What to produce
Which lines hold the string "signálů"? Copy each of them from the material below.

***

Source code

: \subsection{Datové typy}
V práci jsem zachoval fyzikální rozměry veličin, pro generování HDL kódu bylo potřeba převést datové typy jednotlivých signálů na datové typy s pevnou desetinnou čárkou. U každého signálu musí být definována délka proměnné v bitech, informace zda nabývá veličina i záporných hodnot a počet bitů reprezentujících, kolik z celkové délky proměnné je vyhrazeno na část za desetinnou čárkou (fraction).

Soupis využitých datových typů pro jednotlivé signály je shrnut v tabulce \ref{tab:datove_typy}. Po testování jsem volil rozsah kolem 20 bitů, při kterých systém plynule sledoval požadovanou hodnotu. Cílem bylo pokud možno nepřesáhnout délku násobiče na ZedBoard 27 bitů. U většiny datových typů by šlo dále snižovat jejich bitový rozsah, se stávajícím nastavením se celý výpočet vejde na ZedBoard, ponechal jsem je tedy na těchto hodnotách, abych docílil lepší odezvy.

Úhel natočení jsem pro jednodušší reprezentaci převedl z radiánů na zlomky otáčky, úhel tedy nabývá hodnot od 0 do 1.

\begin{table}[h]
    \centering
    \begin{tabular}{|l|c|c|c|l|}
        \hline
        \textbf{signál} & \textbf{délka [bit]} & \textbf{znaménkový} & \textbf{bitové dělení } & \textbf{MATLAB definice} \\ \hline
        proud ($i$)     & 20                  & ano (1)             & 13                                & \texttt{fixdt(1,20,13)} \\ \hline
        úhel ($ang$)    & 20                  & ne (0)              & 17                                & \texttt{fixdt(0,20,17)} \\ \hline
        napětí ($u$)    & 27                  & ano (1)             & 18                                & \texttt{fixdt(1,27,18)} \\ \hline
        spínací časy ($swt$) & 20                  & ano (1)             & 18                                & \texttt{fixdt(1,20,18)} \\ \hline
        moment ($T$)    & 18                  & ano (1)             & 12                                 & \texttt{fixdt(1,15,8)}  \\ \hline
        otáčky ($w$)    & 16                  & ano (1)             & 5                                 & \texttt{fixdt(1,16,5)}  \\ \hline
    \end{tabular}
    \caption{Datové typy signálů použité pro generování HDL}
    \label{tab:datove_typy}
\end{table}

***

The answer
V práci jsem zachoval fyzikální rozměry veličin, pro generování HDL kódu bylo potřeba převést datové typy jednotlivých signálů na datové typy s pevnou desetinnou čárkou. U každého signálu musí být definována délka proměnné v bitech, informace zda nabývá veličina i záporných hodnot a počet bitů reprezentujících, kolik z celkové délky proměnné je vyhrazeno na část za desetinnou čárkou (fraction).
    \caption{Datové typy signálů použité pro generování HDL}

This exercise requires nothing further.